What makes a security analyst successful? Investigative thinking
The new SANS 2021 Report: Top Skills Analysts Need to Master analyses the need for organisations to invest in improving their security operations and identifies the skills analysts must master to support this initiative. Characterising an analyst as an investigator, the SANS report breaks the investigative process down into two primary areas: investigative tasks and investigative thinking.

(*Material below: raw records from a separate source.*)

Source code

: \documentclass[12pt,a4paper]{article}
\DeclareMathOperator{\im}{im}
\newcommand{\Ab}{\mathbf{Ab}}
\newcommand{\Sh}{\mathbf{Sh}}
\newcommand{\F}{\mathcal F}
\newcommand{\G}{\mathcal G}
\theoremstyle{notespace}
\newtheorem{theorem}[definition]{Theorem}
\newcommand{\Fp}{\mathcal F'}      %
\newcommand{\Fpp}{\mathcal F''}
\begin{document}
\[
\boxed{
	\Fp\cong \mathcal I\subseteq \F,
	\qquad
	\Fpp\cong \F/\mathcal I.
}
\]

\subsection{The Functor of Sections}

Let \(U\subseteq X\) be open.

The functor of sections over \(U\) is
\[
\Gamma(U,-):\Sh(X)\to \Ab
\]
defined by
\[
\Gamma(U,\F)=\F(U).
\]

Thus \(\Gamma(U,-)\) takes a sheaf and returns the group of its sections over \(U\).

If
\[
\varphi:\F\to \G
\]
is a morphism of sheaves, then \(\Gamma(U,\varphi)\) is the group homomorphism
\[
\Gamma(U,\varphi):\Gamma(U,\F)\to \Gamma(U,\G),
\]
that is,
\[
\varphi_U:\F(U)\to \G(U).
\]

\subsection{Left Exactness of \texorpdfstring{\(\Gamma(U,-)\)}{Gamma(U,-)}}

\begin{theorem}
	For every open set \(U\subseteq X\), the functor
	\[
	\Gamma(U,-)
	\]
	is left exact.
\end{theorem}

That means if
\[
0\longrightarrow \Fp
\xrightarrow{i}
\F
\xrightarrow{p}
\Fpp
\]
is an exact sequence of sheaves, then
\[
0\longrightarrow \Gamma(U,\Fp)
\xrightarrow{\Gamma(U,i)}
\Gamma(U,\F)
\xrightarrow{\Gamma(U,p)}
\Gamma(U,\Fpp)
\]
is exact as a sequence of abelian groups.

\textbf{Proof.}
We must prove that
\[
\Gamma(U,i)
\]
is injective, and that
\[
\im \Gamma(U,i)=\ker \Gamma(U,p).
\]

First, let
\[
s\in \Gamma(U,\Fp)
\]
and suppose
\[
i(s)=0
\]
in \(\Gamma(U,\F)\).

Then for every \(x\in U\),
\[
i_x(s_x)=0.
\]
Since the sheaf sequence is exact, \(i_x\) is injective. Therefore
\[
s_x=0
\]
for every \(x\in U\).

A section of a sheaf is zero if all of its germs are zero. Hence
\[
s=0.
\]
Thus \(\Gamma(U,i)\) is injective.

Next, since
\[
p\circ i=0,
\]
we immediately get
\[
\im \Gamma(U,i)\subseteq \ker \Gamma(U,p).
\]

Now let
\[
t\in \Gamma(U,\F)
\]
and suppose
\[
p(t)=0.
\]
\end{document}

One of the most important sources of intelligence is human intelligence that comes from critical thinking. As the SANS report points out, empowering humans to engage in critical thinking is vital to efficient detection and response. According to SANS, best practices for critical thinking include:
Asking questions to gather additional context and scope when facing a situation of uncertainty during an investigation
Reasoning backwards by using tools to hypothesise what must have happened to arrive at an alert
Considering multiple plausible pathways instead of thinking linearly to detect and respond to new threats
Remaining curious, flexible and agile within a highly dynamic environment such as a security operations centre (SOC).
This is where collaboration comes in, both passive and active. A security operation platform serves as a central repository that includes internal threat and event data, augmented and enriched with global threat data. This central repository is at the heart of passive collaboration, or information sharing.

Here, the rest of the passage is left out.